**Action item:** Every line below that contains "track" is to be copied.

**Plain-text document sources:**

+===+

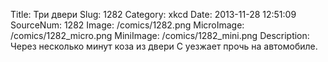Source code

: Title: Три двери 
Slug: 1282 
Category: xkcd 
Date: 2013-11-28 12:51:09 
SourceNum: 1282 
Image: /comics/1282.png 
MicroImage: /comics/1282_micro.png 
MiniImage: /comics/1282_mini.png 
Description: Через несколько минут коза из двери С уезжает прочь на автомобиле. 

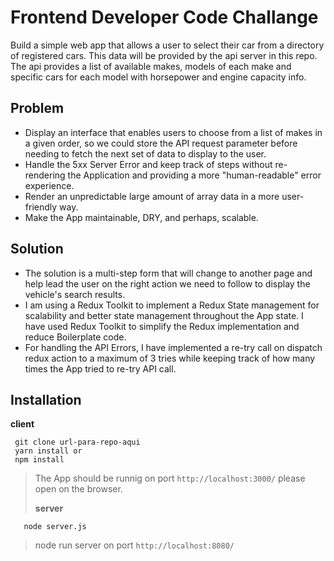 # Frontend Developer Code Challange

Build a simple web app that allows a user to select their car from a directory of registered cars. This data will be provided by the api server in this repo. The api provides a list of available makes, models of each make and specific cars for each model with horsepower and engine capacity info.

## Problem

- Display an interface that enables users to choose from a list of
  makes in a given order, so we could store the API request parameter
  before needing to fetch the next set of data to display to the user.
- Handle the 5xx Server Error and keep track of steps without
  re-rendering the Application and providing a more "human-readable"
  error experience.
- Render an unpredictable large amount of array data in a more
  user-friendly way.
- Make the App maintainable, DRY, and perhaps, scalable.

## Solution

- The solution is a multi-step form that will change to another page
  and help lead the user on the right action we need to follow to
  display the vehicle's search results.
- I am using a Redux Toolkit to implement a Redux State management for
  scalability and better state management throughout the App state. I
  have used Redux Toolkit to simplify the Redux implementation and
  reduce Boilerplate code.
- For handling the API Errors, I have implemented a re-try call on
  dispatch redux action to a maximum of 3 tries while keeping track of
  how many times the App tried to re-try API call.

>

## Installation

**client**

     git clone url-para-repo-aqui
     yarn install or
     npm install

> The App should be runnig on port `http://localhost:3000/` please open on the browser.
>
> **server**

       node server.js

> node run server on port `http://localhost:8080/`
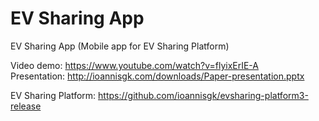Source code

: # EV Sharing App
EV Sharing App (Mobile app for EV Sharing Platform)

Video demo: https://www.youtube.com/watch?v=flyixErIE-A
</br>Presentation: http://ioannisgk.com/downloads/Paper-presentation.pptx

EV Sharing Platform: https://github.com/ioannisgk/evsharing-platform3-release
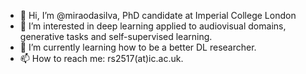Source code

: - 👋 Hi, I’m @miraodasilva, PhD candidate at Imperial College London
- 👀 I’m interested in deep learning applied to audiovisual domains, generative tasks and self-supervised learning.
- 🌱 I’m currently learning how to be a better DL researcher.
- 📫 How to reach me: rs2517(at)ic.ac.uk.

<!---
miraodasilva/miraodasilva is a ✨ special ✨ repository because its `README.md` (this file) appears on your GitHub profile.
You can click the Preview link to take a look at your changes.
--->
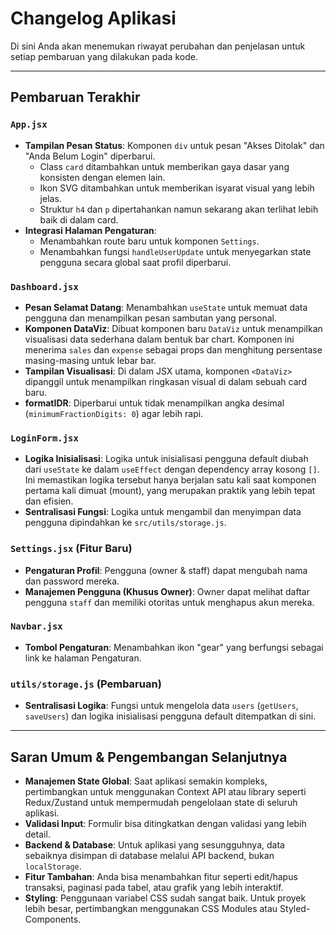 # Changelog Aplikasi

Di sini Anda akan menemukan riwayat perubahan dan penjelasan untuk setiap pembaruan yang dilakukan pada kode.

---

## Pembaruan Terakhir

### `App.jsx`
- **Tampilan Pesan Status**: Komponen `div` untuk pesan "Akses Ditolak" dan "Anda Belum Login" diperbarui.
  - Class `card` ditambahkan untuk memberikan gaya dasar yang konsisten dengan elemen lain.
  - Ikon SVG ditambahkan untuk memberikan isyarat visual yang lebih jelas.
  - Struktur `h4` dan `p` dipertahankan namun sekarang akan terlihat lebih baik di dalam card.
- **Integrasi Halaman Pengaturan**:
  - Menambahkan route baru untuk komponen `Settings`.
  - Menambahkan fungsi `handleUserUpdate` untuk menyegarkan state pengguna secara global saat profil diperbarui.

### `Dashboard.jsx`
- **Pesan Selamat Datang**: Menambahkan `useState` untuk memuat data pengguna dan menampilkan pesan sambutan yang personal.
- **Komponen DataViz**: Dibuat komponen baru `DataViz` untuk menampilkan visualisasi data sederhana dalam bentuk bar chart. Komponen ini menerima `sales` dan `expense` sebagai props dan menghitung persentase masing-masing untuk lebar bar.
- **Tampilan Visualisasi**: Di dalam JSX utama, komponen `<DataViz>` dipanggil untuk menampilkan ringkasan visual di dalam sebuah card baru.
- **formatIDR**: Diperbarui untuk tidak menampilkan angka desimal (`minimumFractionDigits: 0`) agar lebih rapi.

### `LoginForm.jsx`
- **Logika Inisialisasi**: Logika untuk inisialisasi pengguna default diubah dari `useState` ke dalam `useEffect` dengan dependency array kosong `[]`. Ini memastikan logika tersebut hanya berjalan satu kali saat komponen pertama kali dimuat (mount), yang merupakan praktik yang lebih tepat dan efisien.
- **Sentralisasi Fungsi**: Logika untuk mengambil dan menyimpan data pengguna dipindahkan ke `src/utils/storage.js`.

### `Settings.jsx` (Fitur Baru)
- **Pengaturan Profil**: Pengguna (owner & staff) dapat mengubah nama dan password mereka.
- **Manajemen Pengguna (Khusus Owner)**: Owner dapat melihat daftar pengguna `staff` dan memiliki otoritas untuk menghapus akun mereka.

### `Navbar.jsx`
- **Tombol Pengaturan**: Menambahkan ikon "gear" yang berfungsi sebagai link ke halaman Pengaturan.

### `utils/storage.js` (Pembaruan)
- **Sentralisasi Logika**: Fungsi untuk mengelola data `users` (`getUsers`, `saveUsers`) dan logika inisialisasi pengguna default ditempatkan di sini.

---

## Saran Umum & Pengembangan Selanjutnya
- **Manajemen State Global**: Saat aplikasi semakin kompleks, pertimbangkan untuk menggunakan Context API atau library seperti Redux/Zustand untuk mempermudah pengelolaan state di seluruh aplikasi.
- **Validasi Input**: Formulir bisa ditingkatkan dengan validasi yang lebih detail.
- **Backend & Database**: Untuk aplikasi yang sesungguhnya, data sebaiknya disimpan di database melalui API backend, bukan `localStorage`.
- **Fitur Tambahan**: Anda bisa menambahkan fitur seperti edit/hapus transaksi, paginasi pada tabel, atau grafik yang lebih interaktif.
- **Styling**: Penggunaan variabel CSS sudah sangat baik. Untuk proyek lebih besar, pertimbangkan menggunakan CSS Modules atau Styled-Components.
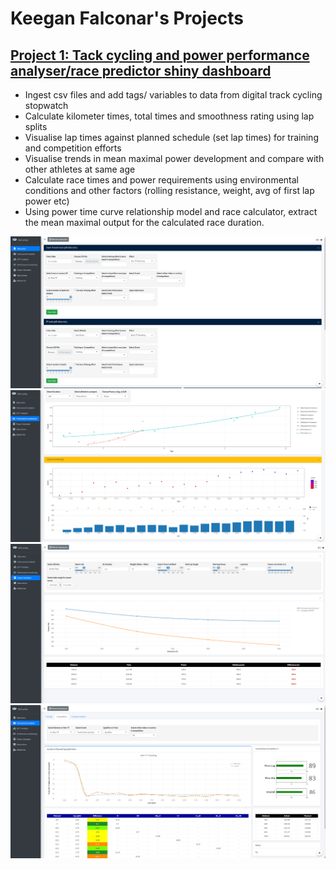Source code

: # Keegan Falconar's Projects


## [Project 1: Tack cycling and power performance analyser/race predictor shiny dashboard](https://github.com/big3ird/Portfolio/blob/main/Shiny_Dashboard.app)

* Ingest csv files and add tags/ variables to data from digital track cycling stopwatch
* Calculate kilometer times, total times and smoothness rating using lap splits
* Visualise lap times against planned schedule (set lap times) for training and competition efforts 
* Visualise trends in mean maximal power development and compare with other athletes at same age
* Calculate race times and power requirements using environmental conditions and other factors (rolling resistance, weight, avg of first lap power etc)
* Using power time curve relationship model and race calculator, extract the mean maximal output for the calculated race duration.


![](/imagesP1/3.png)
![](/imagesP1/2.png)
![](/imagesP1/1.png)
![](/imagesP1/4.png)
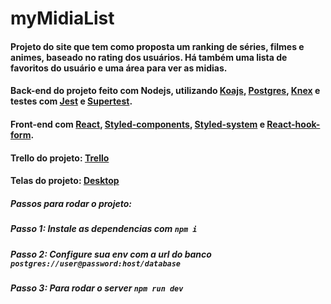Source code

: # myMidiaList
#### Projeto do site que tem como proposta um ranking de séries, filmes e animes, baseado no rating dos usuários. Há também uma lista de favoritos do usuário e uma área para ver as midias.

#### Back-end do projeto feito com Nodejs, utilizando [Koajs](https://koajs.com/), [Postgres](https://www.postgresql.org/), [Knex](http://knexjs.org/#Installation-node) e testes com [Jest](https://jestjs.io/pt-BR/) e [Supertest](https://github.com/visionmedia/supertest).

#### Front-end com [React](https://pt-br.reactjs.org/), [Styled-components](https://styled-components.com/docs/basics), [Styled-system](https://styled-system.com/) e [React-hook-form](https://react-hook-form.com/).

#### Trello do projeto: [Trello](https://trello.com/b/g5JLhrEs/mymidialist-sprint-1)
#### Telas do projeto: [Desktop](https://wesley739884.invisionapp.com/prototype/ck9efkmdw008ol50112om3y6f/play)

##### Passos para rodar o projeto:

##### Passo 1: Instale as dependencias com `npm i`

##### Passo 2: Configure sua env com a url do banco `postgres://user@password:host/database`

##### Passo 3: Para rodar o server `npm run dev`
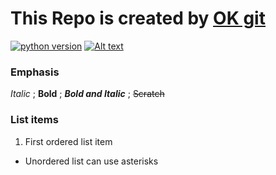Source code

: # This Repo is created by [OK git][huik]
[![python version](https://img.shields.io\/badge/python-3.5%20%7C%203.6%20%7C%203.7%20-blue)][pythonwebsite]
[![Alt text](https://img.shields.io/pypi/v/huik-module 'Hover to see this text.')][huik]
### Emphasis
*Italic* ; **Bold** ; ***Bold and Italic*** ; ~~Scratch~~
### List items
1. First ordered list item
* Unordered list can use asterisks

[huik]:https://pypi.org/project/huik-module
[pythonwebsite]: https://www.python.org/downloads/release/python-375
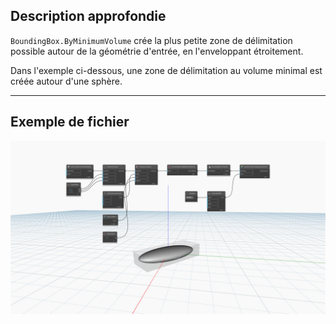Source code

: ## Description approfondie
`BoundingBox.ByMinimumVolume` crée la plus petite zone de délimitation possible autour de la géométrie d'entrée, en l'enveloppant étroitement.

Dans l'exemple ci-dessous, une zone de délimitation au volume minimal est créée autour d'une sphère.
___
## Exemple de fichier

![BoundingBox.ByMinimumVolume](./Autodesk.DesignScript.Geometry.BoundingBox.ByMinimumVolume_img.jpg)
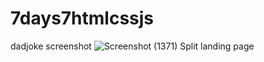 # 7days7htmlcssjs
dadjoke screenshot
![Screenshot (1371)](https://user-images.githubusercontent.com/65817609/220849982-5ca3cee7-f506-414f-ab1c-4f788f9a0d55.png)
Split landing page 
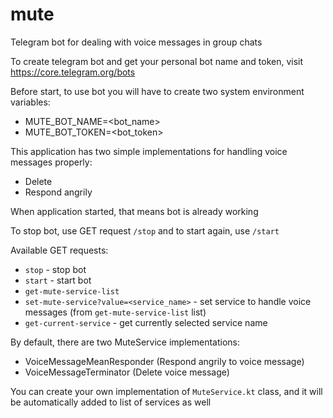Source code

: # mute
Telegram bot for dealing with voice messages in group chats

To create telegram bot and get your personal bot name and token, visit https://core.telegram.org/bots

Before start, to use bot you will have to create two system environment variables:
- MUTE_BOT_NAME=<bot_name>
- MUTE_BOT_TOKEN=<bot_token>

This application has two simple implementations for handling voice messages properly:
- Delete
- Respond angrily

When application started, that means bot is already working

To stop bot, use GET request `/stop` and to start again, use `/start`

Available GET requests:
- `stop` - stop bot
- `start` - start bot
- `get-mute-service-list`
- `set-mute-service?value=<service_name>` - set service to handle voice messages (from `get-mute-service-list` list)
- `get-current-service` - get currently selected service name

By default, there are two MuteService implementations:
- VoiceMessageMeanResponder (Respond angrily to voice message)
- VoiceMessageTerminator (Delete voice message)

You can create your own implementation of `MuteService.kt` class, and it will be automatically added to list of services as well
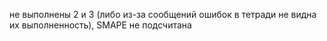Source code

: не выполнены 2 и 3 (либо из-за сообщений ошибок в тетради не видна их выполненность), SMAPE не подсчитана
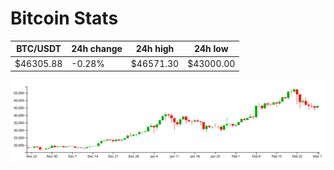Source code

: # Bitcoin Stats

BTC/USDT|24h change|24h high|24h low|
|---|---|---|---|
|$46305.88|-0.28%|$46571.30|$43000.00|

<img src="./chart.svg">
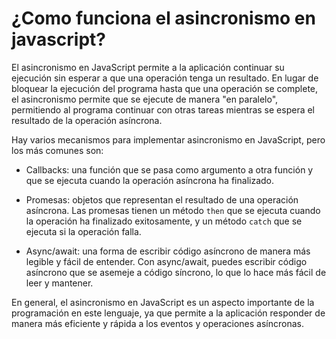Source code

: # ¿Como funciona el asincronismo en javascript?

El asincronismo en JavaScript permite a la aplicación continuar su ejecución sin esperar a que una operación tenga un resultado. En lugar de bloquear la ejecución del programa hasta que una operación se complete, el asincronismo permite que se ejecute de manera "en paralelo", permitiendo al programa continuar con otras tareas mientras se espera el resultado de la operación asíncrona.

Hay varios mecanismos para implementar asincronismo en JavaScript, pero los más comunes son:

- Callbacks: una función que se pasa como argumento a otra función y que se ejecuta cuando la operación asíncrona ha finalizado.

- Promesas: objetos que representan el resultado de una operación asíncrona. Las promesas tienen un método `then` que se ejecuta cuando la operación ha finalizado exitosamente, y un método `catch` que se ejecuta si la operación falla.

- Async/await: una forma de escribir código asíncrono de manera más legible y fácil de entender. Con async/await, puedes escribir código asíncrono que se asemeje a código síncrono, lo que lo hace más fácil de leer y mantener.

En general, el asincronismo en JavaScript es un aspecto importante de la programación en este lenguaje, ya que permite a la aplicación responder de manera más eficiente y rápida a los eventos y operaciones asíncronas.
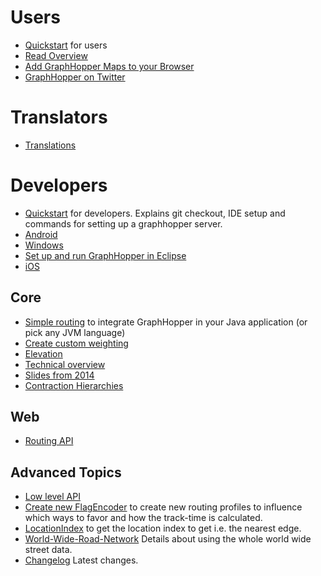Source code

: # Users

 * [Quickstart](./web/quickstart.md) for users
 * [Read Overview](http://graphhopper.com/#overview)
 * [Add GraphHopper Maps to your Browser](./web/open-search.md)
 * [GraphHopper on Twitter](https://twitter.com/graphhopper)

# Translators

* [Translations](./core/translations.md)


# Developers

 * [Quickstart](./core/quickstart-from-source.md) for developers. Explains git checkout, IDE setup and commands for setting up a graphhopper server.
 * [Android](./android/index.md)
 * [Windows](./core/windows-setup.md)
 * [Set up and run GraphHopper in Eclipse](./core/eclipse-setup.md)
 * [iOS](https://github.com/graphhopper/graphhopper-ios/)

## Core

 * [Simple routing](./core/routing.md) to integrate GraphHopper in your Java application (or pick any JVM language)
 * [Create custom weighting](./core/weighting.md)
 * [Elevation](./core/elevation.md)
 * [Technical overview](./core/technical.md)
 * [Slides from 2014](http://graphhopper.com/public/slides/)
 * [Contraction Hierarchies](./core/ch.md)

## Web

 * [Routing API](./web/api-doc.md)
 
## Advanced Topics

 * [Low level API](./core/low-level-api.md)
 * [Create new FlagEncoder](./core/create-new-flagencoder.md) to create new routing profiles to influence which ways to favor and how the track-time is calculated.
 * [LocationIndex](./core/location-index.md) to get the location index to get i.e. the nearest edge.
 * [World-Wide-Road-Network](./core/world-wide.md) Details about using the whole world wide street data.
 * [Changelog](https://github.com/graphhopper/graphhopper/blob/master/core/files/changelog.txt) Latest changes.
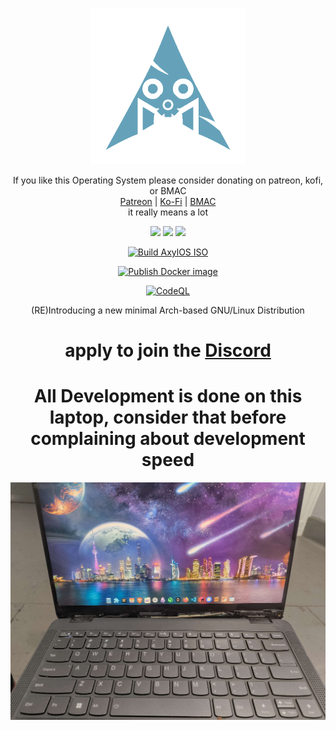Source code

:<p align="center">
<a href="https://axyl.org" target="_blank"><img src="archiso/airootfs/usr/share/axyl.png" width="250px" height="auto"/></a>
</p>

<div align="center">
    If you like this Operating System please consider donating on patreon, kofi, or BMAC
    <br>
    <a href="https://patreon.com/awfixer">Patreon</a> | <a href="https://ko-fi.com/awfixer">Ko-Fi</a> | <a href="https://coff.ee/awfixer">BMAC</a>
    <br>
    it really means a lot

</div>

<p align="center">
  <img src="https://img.shields.io/badge/Maintained%3F-Yes-Green?style=flat-square">
  <img src="https://img.shields.io/github/stars/awfixers-stuff/axylos-iso?style=flat-square">
  <img src="https://img.shields.io/github/issues/awfixers-stuff/axylos-iso?color=violet&style=flat-square">
</p>

<div align="center">

[![Build AxylOS ISO](https://github.com/awfixers-stuff/axylos-iso/actions/workflows/build-iso.yaml/badge.svg)](https://github.com/awfixers-stuff/axylos-iso/actions/workflows/build-iso.yaml)

[![Publish Docker image](https://github.com/awfixers-stuff/axylos-iso/actions/workflows/build-image.yaml/badge.svg)](https://github.com/awfixers-stuff/axylos-iso/actions/workflows/build-image.yaml)

[![CodeQL](https://github.com/awfixers-stuff/axylos-iso/actions/workflows/github-code-scanning/codeql/badge.svg)](https://github.com/awfixers-stuff/axylos-iso/actions/workflows/github-code-scanning/codeql)

</div>

<p align="center">
(RE)Introducing a new minimal Arch-based GNU/Linux Distribution
</p>

<h1 align="center">apply to join the <a href="https://awfixer.link/discord">Discord</a></h1>

<h1 align="center"> All Development is done on this laptop, consider that before complaining about development speed </h1>

<div align="center">
    <a href="https://coff.ee/awfixer"><img src=./IMG_20250614_171104955.jpg></a>
</div>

+===+

**Finished exercise:**
- Handle the 5xx Server Error and keep track of steps without
  dispatch redux action to a maximum of 3 tries while keeping track of
* Ingest csv files and add tags/ variables to data from digital track cycling stopwatch
 * [Create new FlagEncoder](./core/create-new-flagencoder.md) to create new routing profiles to influence which ways to favor and how the track-time is calculated.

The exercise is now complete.